→ ACTIVITY
Return a copy of every line in the records that includes the word "where".

= Beginning of Section =

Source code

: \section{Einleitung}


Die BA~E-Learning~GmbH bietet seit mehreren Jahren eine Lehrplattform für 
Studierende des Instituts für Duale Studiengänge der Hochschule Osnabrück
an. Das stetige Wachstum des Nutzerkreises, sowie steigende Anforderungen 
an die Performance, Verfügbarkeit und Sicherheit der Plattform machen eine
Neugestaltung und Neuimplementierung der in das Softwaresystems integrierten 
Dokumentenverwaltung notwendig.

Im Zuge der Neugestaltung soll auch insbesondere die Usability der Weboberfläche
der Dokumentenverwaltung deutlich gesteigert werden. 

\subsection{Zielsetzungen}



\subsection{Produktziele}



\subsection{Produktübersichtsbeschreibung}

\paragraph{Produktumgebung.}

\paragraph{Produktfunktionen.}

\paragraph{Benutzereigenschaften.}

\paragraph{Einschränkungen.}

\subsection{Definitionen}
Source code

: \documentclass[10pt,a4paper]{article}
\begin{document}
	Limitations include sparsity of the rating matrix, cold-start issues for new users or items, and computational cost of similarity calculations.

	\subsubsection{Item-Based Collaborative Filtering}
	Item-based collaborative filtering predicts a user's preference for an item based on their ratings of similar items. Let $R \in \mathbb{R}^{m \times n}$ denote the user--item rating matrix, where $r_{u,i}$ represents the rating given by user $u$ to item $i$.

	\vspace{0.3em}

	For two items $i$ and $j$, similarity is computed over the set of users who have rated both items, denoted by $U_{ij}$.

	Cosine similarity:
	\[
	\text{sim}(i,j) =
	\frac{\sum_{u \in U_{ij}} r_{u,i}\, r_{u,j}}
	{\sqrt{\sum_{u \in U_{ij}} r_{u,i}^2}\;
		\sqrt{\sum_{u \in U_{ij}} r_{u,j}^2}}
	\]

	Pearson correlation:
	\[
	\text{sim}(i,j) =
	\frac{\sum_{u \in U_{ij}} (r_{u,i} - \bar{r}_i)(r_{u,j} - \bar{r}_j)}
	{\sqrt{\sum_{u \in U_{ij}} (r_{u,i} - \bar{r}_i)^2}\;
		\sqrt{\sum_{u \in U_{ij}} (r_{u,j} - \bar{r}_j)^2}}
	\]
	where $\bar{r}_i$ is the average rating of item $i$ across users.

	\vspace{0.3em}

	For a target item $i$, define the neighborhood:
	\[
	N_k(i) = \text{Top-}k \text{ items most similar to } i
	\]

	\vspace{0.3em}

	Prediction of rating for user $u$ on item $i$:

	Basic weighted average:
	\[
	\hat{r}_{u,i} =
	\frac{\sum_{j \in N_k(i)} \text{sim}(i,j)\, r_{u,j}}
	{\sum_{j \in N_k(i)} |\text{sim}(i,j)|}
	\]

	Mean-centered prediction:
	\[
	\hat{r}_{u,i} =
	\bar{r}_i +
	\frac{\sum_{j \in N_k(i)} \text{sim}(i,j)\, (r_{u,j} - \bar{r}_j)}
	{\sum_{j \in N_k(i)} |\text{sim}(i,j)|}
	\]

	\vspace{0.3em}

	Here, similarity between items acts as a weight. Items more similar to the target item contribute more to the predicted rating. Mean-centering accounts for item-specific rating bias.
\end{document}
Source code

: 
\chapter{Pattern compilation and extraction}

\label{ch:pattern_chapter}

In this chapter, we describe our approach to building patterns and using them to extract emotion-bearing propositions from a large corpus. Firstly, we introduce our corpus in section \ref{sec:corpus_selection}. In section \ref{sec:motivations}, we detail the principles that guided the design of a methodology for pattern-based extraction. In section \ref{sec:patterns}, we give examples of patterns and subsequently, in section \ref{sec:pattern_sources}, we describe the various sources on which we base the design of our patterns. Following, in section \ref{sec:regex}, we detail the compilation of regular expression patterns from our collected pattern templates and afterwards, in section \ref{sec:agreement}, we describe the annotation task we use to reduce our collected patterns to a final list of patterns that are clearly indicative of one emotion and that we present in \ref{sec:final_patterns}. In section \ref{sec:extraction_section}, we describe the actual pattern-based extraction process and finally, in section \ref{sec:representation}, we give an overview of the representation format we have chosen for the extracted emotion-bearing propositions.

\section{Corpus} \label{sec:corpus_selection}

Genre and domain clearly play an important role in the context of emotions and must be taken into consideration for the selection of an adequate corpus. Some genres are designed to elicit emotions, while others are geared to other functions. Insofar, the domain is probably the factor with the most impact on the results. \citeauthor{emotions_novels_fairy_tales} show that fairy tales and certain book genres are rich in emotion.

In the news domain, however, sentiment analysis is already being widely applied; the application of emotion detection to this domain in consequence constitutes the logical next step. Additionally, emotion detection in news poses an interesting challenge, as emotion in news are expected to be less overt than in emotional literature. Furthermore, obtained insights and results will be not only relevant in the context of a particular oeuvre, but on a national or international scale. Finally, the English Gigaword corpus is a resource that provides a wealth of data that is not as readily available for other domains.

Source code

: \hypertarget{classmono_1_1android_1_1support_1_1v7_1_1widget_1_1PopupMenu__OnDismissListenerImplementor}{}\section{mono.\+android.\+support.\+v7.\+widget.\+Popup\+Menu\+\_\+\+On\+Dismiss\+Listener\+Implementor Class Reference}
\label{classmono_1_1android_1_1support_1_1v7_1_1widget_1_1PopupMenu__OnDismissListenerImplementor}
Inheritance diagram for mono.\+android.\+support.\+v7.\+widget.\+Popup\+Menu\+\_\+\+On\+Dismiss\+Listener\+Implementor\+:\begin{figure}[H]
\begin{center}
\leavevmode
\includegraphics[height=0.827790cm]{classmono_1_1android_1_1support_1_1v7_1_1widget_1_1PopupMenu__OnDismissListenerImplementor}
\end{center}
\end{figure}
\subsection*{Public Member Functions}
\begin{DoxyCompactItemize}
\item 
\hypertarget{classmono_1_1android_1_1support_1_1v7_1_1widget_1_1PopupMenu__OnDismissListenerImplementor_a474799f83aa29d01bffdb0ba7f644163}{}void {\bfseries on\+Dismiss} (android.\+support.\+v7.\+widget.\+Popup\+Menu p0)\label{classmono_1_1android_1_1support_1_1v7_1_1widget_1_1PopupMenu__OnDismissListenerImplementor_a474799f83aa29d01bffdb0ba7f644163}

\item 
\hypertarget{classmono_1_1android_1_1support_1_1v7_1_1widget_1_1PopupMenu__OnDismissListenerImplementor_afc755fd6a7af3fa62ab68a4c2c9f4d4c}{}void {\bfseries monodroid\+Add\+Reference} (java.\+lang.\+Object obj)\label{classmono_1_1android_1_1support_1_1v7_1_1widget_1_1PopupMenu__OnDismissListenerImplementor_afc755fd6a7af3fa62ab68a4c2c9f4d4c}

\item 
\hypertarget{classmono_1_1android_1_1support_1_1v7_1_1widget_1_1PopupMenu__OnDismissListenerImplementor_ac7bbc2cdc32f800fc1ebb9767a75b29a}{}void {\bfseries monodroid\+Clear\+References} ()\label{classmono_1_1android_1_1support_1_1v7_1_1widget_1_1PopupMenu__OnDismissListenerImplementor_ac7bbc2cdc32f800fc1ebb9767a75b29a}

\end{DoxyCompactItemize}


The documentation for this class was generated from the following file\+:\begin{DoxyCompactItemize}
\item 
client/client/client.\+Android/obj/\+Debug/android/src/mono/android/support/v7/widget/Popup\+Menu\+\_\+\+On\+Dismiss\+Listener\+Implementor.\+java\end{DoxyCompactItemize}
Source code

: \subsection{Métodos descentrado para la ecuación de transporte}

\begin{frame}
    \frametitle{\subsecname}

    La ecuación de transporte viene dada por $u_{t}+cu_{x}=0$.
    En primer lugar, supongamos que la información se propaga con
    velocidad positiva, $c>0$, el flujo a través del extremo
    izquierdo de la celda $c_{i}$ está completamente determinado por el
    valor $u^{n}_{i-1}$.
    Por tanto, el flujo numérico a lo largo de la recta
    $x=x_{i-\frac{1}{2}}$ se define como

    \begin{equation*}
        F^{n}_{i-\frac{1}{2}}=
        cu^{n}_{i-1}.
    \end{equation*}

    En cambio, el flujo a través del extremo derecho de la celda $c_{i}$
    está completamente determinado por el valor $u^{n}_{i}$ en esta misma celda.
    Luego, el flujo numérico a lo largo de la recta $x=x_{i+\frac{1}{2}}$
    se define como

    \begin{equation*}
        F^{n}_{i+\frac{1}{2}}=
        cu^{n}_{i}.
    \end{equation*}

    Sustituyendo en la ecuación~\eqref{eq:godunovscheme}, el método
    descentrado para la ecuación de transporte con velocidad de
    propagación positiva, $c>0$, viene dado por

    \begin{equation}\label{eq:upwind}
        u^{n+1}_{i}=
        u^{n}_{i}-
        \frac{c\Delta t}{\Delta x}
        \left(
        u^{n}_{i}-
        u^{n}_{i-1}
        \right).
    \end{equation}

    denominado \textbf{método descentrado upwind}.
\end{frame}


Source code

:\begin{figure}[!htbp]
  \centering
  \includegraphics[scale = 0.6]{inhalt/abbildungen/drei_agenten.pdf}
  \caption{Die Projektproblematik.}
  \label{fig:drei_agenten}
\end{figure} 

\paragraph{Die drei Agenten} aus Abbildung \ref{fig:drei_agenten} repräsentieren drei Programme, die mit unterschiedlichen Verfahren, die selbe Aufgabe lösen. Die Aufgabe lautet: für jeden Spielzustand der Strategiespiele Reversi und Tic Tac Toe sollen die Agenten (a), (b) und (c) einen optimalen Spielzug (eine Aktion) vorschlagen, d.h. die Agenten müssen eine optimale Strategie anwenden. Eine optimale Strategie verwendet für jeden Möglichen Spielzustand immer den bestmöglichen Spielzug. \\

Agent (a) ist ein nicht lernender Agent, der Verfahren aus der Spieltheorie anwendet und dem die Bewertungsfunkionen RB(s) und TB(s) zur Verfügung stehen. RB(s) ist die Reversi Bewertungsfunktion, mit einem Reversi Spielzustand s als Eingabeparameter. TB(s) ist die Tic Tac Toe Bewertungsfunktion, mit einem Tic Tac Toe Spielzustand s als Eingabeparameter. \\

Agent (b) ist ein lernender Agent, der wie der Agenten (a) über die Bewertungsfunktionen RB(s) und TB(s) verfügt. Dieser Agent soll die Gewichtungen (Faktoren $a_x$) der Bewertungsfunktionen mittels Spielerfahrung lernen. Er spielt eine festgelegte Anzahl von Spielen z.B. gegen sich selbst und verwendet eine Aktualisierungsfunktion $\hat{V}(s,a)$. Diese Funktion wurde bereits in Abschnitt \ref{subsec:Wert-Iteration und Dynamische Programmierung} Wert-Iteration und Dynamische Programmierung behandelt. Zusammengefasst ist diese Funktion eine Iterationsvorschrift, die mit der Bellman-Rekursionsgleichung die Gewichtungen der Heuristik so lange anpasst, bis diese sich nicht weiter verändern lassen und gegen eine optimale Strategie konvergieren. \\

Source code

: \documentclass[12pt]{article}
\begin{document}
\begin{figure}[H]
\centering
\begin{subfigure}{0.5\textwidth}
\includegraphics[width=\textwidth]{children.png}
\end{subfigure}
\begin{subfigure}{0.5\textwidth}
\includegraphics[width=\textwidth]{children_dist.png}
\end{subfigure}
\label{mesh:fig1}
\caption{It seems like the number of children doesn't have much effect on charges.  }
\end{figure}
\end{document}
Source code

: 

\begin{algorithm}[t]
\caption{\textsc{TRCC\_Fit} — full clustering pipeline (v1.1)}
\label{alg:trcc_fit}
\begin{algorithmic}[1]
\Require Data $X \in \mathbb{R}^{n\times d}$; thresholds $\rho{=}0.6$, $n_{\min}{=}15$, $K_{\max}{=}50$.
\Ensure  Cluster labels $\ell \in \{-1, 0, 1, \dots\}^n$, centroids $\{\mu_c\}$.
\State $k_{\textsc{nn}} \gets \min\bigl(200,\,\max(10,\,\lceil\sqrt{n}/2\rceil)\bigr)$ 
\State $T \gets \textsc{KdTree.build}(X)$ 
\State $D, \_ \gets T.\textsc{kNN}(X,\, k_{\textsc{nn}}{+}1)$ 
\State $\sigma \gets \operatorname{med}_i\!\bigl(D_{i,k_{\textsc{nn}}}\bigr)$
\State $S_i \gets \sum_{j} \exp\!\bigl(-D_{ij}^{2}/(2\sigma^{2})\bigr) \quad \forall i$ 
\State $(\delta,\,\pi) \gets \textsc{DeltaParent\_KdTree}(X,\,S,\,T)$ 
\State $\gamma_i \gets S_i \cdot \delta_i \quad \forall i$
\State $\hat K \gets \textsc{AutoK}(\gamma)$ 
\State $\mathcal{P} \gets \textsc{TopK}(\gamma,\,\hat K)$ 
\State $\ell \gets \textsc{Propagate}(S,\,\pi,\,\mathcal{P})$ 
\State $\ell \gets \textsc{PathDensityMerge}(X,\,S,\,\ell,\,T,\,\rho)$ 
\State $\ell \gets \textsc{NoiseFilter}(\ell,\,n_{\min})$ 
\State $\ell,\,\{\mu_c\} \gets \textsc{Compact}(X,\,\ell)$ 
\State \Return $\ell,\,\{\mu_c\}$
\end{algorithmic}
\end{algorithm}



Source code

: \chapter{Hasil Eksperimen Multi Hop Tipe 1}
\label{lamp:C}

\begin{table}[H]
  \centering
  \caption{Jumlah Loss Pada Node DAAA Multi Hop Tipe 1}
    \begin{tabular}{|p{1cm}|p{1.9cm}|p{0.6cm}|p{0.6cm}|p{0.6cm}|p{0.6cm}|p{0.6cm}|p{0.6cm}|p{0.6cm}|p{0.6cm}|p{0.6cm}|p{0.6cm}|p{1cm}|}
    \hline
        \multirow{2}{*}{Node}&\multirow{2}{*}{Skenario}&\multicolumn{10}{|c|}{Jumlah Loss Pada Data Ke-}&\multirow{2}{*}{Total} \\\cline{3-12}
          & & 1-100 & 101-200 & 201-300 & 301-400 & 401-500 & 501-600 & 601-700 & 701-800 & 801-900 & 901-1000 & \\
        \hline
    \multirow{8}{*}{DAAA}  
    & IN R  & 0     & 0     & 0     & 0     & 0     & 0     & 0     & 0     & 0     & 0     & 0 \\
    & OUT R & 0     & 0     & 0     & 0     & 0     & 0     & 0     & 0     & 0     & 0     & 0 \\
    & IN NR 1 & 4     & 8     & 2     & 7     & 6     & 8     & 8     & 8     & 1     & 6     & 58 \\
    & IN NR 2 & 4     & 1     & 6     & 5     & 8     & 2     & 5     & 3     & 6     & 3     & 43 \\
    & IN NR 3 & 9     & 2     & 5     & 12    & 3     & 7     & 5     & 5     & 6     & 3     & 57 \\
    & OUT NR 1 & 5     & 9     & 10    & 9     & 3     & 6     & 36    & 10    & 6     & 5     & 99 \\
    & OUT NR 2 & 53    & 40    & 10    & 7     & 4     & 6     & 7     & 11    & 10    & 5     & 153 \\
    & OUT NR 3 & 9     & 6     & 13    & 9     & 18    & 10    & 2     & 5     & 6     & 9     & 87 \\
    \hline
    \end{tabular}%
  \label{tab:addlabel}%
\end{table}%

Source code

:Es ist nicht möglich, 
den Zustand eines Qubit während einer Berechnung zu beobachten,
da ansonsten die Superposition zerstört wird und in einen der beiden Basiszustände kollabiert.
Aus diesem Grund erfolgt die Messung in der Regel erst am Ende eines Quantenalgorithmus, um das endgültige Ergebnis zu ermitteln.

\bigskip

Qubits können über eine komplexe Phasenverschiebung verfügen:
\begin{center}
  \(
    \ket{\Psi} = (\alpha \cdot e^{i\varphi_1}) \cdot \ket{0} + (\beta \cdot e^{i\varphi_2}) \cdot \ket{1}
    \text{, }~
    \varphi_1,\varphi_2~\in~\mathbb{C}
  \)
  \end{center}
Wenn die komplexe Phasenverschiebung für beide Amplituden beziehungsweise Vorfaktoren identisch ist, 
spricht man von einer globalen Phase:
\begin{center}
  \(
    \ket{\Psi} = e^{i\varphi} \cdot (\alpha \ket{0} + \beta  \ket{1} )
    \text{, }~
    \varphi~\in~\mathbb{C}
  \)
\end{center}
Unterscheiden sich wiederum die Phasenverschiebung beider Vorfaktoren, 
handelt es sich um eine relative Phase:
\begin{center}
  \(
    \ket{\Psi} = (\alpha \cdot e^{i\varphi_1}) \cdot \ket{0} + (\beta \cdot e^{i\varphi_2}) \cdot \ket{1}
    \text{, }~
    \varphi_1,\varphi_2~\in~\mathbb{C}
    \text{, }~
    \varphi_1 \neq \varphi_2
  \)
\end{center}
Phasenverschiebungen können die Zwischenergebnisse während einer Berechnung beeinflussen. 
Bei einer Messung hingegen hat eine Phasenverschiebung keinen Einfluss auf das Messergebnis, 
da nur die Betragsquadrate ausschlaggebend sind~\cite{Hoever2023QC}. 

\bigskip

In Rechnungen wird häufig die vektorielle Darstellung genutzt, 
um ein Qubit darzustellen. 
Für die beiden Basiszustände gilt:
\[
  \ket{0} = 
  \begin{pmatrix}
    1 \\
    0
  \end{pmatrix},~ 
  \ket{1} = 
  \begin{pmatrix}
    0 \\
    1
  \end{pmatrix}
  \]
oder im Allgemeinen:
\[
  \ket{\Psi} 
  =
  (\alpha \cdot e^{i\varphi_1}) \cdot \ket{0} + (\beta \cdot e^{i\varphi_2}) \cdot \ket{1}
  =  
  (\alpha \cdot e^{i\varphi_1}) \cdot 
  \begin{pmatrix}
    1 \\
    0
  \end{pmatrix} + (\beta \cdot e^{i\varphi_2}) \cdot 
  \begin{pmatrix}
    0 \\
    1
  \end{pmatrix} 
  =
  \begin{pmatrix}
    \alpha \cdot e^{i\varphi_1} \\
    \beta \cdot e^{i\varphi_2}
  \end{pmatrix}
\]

= End of Section =

→ RESPONSE
	Item-based collaborative filtering predicts a user's preference for an item based on their ratings of similar items. Let $R \in \mathbb{R}^{m \times n}$ denote the user--item rating matrix, where $r_{u,i}$ represents the rating given by user $u$ to item $i$.
	where $\bar{r}_i$ is the average rating of item $i$ across users.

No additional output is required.